1987 Volume 15 Issue 5 Pages 285-291
We developed a kinetic method for measuring the activities of adenosine deaminase (EC 3.5.4.4, adenosine aminohydrolase: ADA) isozymes, based on their different Km values for adenosine as substrate. ADA activity was measured using two different concentrations of substrate; high (20 mmol/l) and low (0.5 mmol/l) concentration solutions of adenosine.
This kinetic method dose not require gel filtration, and is thus a relatively simple and rapid procedure.

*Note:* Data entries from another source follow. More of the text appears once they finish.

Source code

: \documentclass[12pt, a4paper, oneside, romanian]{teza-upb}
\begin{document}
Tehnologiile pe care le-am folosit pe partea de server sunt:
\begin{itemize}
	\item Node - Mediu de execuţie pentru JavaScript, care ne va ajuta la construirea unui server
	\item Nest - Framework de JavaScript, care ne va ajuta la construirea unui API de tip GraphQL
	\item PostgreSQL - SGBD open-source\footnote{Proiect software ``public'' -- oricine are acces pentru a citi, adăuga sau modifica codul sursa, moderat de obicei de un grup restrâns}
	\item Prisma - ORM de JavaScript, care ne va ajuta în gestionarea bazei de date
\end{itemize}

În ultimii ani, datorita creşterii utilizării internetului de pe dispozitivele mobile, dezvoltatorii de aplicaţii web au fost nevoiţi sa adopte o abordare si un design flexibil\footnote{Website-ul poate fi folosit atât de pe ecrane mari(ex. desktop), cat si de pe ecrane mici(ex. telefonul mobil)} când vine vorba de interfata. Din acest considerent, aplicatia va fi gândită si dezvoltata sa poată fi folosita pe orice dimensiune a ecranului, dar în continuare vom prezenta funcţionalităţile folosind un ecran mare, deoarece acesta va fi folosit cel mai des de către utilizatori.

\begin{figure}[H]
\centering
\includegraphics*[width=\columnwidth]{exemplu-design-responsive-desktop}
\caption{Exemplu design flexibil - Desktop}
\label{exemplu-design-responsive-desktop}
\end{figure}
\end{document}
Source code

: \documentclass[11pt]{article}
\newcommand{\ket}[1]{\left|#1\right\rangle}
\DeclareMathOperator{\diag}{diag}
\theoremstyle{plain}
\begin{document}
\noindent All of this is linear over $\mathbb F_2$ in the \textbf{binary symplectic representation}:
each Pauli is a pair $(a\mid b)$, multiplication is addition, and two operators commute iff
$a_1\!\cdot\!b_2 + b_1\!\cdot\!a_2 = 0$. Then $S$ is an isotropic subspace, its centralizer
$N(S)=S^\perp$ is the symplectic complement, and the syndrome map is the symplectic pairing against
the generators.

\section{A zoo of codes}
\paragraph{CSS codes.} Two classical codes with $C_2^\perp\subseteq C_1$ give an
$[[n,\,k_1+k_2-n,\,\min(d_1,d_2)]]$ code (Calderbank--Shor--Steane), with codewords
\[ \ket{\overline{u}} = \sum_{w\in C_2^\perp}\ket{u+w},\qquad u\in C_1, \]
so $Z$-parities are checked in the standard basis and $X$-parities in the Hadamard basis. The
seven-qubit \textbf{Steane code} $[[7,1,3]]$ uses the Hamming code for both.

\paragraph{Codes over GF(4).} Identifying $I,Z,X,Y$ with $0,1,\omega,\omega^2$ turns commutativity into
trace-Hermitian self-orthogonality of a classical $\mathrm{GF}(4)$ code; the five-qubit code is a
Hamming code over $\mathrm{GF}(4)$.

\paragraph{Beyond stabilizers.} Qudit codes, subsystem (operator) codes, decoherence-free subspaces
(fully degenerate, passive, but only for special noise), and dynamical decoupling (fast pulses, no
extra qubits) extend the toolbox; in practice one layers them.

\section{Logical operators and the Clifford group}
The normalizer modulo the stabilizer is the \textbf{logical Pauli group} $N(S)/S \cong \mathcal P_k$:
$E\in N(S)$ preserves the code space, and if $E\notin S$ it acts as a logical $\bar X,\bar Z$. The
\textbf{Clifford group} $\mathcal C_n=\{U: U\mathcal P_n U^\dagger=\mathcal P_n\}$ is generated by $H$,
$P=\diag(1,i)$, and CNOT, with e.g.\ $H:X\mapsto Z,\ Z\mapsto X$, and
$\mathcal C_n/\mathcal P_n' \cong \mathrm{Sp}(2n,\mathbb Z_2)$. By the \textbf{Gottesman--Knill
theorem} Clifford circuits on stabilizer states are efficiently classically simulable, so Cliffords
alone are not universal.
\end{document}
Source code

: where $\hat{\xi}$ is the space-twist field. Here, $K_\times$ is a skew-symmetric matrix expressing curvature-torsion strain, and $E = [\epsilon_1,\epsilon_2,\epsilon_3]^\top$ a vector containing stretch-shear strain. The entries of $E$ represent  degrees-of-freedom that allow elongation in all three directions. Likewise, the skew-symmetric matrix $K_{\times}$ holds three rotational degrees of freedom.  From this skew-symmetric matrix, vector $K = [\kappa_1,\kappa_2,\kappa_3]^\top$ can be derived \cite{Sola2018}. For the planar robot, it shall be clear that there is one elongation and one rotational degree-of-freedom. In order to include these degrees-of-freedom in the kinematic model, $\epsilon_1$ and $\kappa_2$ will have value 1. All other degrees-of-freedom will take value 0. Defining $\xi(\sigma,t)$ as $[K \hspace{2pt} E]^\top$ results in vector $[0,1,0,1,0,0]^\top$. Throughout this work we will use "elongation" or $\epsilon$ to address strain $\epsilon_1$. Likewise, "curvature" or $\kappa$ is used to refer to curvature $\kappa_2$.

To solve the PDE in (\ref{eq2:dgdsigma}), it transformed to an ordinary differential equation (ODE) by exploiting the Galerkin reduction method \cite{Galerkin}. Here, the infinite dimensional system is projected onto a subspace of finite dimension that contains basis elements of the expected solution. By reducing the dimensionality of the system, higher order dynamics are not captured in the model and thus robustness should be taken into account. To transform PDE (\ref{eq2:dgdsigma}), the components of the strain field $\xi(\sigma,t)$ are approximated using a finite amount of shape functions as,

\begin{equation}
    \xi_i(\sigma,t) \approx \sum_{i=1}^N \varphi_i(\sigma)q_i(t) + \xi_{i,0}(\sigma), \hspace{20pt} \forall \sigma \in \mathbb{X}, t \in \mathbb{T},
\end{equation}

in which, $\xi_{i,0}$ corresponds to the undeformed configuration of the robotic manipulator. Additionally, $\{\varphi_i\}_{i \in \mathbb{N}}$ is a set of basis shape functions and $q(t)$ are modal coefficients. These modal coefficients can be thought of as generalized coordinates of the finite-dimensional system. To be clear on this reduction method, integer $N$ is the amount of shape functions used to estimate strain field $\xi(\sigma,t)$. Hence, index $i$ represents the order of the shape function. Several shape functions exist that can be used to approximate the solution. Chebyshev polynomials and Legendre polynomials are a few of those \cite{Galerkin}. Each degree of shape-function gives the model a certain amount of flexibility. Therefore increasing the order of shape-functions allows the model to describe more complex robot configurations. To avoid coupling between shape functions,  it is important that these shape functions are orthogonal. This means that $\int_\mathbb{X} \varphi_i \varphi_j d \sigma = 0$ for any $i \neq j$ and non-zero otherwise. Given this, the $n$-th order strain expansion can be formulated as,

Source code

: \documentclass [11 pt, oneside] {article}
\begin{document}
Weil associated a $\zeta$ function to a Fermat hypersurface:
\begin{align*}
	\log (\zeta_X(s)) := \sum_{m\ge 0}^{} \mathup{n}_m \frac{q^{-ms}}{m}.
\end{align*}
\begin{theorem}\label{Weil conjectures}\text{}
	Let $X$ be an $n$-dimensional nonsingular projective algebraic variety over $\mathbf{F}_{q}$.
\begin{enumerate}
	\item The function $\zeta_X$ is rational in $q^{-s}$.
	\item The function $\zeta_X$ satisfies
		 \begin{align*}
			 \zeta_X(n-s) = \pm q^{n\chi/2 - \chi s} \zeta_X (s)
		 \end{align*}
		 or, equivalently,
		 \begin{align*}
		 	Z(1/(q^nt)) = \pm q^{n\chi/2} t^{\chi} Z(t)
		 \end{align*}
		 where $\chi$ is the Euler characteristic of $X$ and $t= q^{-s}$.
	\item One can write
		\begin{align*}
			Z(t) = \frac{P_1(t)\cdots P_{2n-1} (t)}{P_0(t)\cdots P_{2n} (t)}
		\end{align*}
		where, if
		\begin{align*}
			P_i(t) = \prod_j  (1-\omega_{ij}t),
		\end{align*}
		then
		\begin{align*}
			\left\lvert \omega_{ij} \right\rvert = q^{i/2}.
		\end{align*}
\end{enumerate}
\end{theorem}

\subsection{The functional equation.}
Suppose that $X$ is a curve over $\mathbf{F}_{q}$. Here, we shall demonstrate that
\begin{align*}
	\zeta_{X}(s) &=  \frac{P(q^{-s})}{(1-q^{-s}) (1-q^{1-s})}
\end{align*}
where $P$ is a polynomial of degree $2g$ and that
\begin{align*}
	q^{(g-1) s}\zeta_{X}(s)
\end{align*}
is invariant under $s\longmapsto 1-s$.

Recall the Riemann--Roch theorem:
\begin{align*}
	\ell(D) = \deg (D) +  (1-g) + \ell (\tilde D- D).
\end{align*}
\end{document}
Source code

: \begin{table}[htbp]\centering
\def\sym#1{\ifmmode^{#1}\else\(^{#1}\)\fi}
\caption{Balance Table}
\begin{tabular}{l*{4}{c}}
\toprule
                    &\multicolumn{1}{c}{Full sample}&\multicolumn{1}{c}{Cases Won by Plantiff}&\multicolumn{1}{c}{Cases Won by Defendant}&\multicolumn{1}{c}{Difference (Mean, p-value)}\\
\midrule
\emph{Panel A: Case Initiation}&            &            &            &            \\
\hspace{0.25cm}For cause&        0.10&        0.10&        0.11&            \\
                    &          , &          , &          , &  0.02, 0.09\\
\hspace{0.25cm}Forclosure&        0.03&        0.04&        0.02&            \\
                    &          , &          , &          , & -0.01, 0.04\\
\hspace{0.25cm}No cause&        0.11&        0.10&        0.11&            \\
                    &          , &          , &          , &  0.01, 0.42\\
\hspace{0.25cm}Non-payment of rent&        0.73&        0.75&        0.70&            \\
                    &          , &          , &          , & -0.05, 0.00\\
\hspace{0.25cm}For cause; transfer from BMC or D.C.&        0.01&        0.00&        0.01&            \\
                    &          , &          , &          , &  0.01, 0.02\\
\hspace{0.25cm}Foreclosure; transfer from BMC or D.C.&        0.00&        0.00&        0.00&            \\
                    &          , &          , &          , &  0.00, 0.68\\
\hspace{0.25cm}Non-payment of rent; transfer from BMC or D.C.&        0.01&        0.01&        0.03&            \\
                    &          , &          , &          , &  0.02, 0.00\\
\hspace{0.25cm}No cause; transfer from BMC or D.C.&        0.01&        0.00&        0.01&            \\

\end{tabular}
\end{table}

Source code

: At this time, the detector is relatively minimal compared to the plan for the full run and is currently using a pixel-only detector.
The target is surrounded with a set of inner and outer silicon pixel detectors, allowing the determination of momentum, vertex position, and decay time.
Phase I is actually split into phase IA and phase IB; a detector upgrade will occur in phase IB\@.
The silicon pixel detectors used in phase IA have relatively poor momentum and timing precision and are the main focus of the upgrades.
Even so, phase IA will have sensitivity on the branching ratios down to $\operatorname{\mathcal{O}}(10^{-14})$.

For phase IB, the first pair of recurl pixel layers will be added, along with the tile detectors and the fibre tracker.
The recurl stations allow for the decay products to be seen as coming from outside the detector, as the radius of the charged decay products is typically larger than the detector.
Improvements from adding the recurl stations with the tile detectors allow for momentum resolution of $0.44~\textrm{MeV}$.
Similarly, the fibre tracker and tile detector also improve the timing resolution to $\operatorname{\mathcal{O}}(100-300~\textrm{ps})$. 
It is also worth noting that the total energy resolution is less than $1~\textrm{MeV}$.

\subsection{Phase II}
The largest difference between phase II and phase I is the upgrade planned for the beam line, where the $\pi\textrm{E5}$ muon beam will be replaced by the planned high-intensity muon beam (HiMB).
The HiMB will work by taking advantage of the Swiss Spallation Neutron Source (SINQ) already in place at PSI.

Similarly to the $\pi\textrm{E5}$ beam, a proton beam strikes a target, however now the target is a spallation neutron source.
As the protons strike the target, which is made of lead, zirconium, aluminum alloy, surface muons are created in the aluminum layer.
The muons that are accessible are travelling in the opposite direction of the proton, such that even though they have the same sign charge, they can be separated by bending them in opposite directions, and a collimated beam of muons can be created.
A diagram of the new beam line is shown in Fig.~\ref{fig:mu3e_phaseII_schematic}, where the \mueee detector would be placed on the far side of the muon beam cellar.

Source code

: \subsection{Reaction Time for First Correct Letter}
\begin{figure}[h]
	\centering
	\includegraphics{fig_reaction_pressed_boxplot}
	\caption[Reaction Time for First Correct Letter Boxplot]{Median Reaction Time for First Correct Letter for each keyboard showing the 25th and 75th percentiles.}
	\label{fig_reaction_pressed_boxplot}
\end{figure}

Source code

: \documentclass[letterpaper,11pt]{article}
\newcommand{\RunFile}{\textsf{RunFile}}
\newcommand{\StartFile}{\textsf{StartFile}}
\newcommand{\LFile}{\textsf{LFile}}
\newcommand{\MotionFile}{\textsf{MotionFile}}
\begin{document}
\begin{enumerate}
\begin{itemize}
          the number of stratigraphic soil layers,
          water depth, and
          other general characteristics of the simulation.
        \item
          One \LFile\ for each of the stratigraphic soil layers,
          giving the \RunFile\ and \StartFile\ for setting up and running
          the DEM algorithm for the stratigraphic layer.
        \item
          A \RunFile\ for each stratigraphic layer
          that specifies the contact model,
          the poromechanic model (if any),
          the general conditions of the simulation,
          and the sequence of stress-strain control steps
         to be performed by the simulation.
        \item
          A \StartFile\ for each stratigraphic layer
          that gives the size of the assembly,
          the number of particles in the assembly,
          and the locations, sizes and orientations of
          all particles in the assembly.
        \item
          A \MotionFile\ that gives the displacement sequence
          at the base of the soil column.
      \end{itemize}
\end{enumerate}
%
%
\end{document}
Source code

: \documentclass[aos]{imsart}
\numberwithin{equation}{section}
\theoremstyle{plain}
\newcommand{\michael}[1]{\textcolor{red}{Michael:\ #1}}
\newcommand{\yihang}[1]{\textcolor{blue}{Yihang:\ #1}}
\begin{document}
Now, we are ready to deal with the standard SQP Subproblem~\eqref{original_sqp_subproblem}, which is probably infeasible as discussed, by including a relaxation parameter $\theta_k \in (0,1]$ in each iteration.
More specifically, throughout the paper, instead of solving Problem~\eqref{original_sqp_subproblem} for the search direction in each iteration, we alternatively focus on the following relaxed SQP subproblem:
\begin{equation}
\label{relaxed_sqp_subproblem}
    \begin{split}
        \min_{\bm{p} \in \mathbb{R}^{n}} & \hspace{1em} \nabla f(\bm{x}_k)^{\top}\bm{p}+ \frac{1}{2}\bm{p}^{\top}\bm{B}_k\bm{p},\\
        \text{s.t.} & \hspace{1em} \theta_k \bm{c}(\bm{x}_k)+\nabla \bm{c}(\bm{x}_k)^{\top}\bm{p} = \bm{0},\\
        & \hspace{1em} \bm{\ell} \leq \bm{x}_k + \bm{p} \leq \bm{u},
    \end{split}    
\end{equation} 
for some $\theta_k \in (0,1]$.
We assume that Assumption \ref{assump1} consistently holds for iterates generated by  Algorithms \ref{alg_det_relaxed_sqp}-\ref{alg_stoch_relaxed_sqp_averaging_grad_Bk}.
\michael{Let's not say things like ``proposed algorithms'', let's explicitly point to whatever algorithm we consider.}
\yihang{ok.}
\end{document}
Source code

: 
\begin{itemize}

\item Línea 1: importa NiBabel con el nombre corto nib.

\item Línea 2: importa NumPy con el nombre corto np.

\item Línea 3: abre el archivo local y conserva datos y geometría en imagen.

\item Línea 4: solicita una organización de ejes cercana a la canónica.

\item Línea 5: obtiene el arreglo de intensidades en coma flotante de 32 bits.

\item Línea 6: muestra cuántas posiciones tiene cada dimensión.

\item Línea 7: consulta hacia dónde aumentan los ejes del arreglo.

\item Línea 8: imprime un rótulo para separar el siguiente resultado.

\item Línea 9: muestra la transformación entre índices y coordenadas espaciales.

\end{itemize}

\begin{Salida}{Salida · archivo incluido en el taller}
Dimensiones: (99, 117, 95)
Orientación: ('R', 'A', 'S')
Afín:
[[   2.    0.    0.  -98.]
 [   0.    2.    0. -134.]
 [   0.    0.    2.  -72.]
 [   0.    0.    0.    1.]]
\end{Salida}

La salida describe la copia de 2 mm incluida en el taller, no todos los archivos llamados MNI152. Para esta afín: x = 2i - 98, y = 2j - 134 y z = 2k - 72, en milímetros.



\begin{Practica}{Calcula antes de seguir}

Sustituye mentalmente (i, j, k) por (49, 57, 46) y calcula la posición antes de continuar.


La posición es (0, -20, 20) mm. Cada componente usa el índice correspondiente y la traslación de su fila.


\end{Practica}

Serum ADA is separated by gel filtration into two types of isozymes which have been called ADAi (small form; 35,000 daltons and large form; 280,000 daltons) and ADA2 (intermediate form; 100,000 daltons). ADA2 shows markedly different kinetic properties from those of ADA1; ADA2 has a higher Km value for adenosine and a lower deamination activity for 2'-deoxyadenosine than ADA1.
Analytical recoveries of ADA isozymes by the kinetic method varied from 93.3 to 116.3%. Results of the present method correlated well with those of the gel filtration method in high-performance liquid chromatography.
In clinical application, increased serum ADA2 activity was observed in chronic liver diseases, such as chronic hepatitis, liver cirrhosis, and hepato-celluler carcinoma. However, serum ADA1 activity did not increase significantly in only a few of many cases chronic liver disease. Studies on serial measurements of serum ADA isozymes in patients with liver disorders have demonstrated that the changes of ADA1 activity are similar to those of aspartate aminotransferase and alanine aminotransferase activity, but the changes of ADA2 activity differ.
These results suggest that measurement of serum ADA isozymes activities by the present method is useful for testing liver function.